EXERCISE INSTRUCTIONS -> Check each line of the material for the string "termux", and copy the lines that have it.

WORKING DATA ->
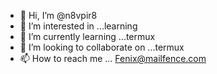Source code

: - 👋 Hi, I’m @n8vpir8
- 👀 I’m interested in ...learning
- 🌱 I’m currently learning ...termux
- 💞️ I’m looking to collaborate on ...termux
- 📫 How to reach me ...
Fenix@mailfence.com
<!---
n8vpir8/n8vpir8 is a ✨ special ✨ repository because its `README.md` (this file) appears on your GitHub profile.
You can click the Preview link to take a look at your changes.
--->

SOLUTION FOR THIS PROBLEM ->
- 🌱 I’m currently learning ...termux
- 💞️ I’m looking to collaborate on ...termux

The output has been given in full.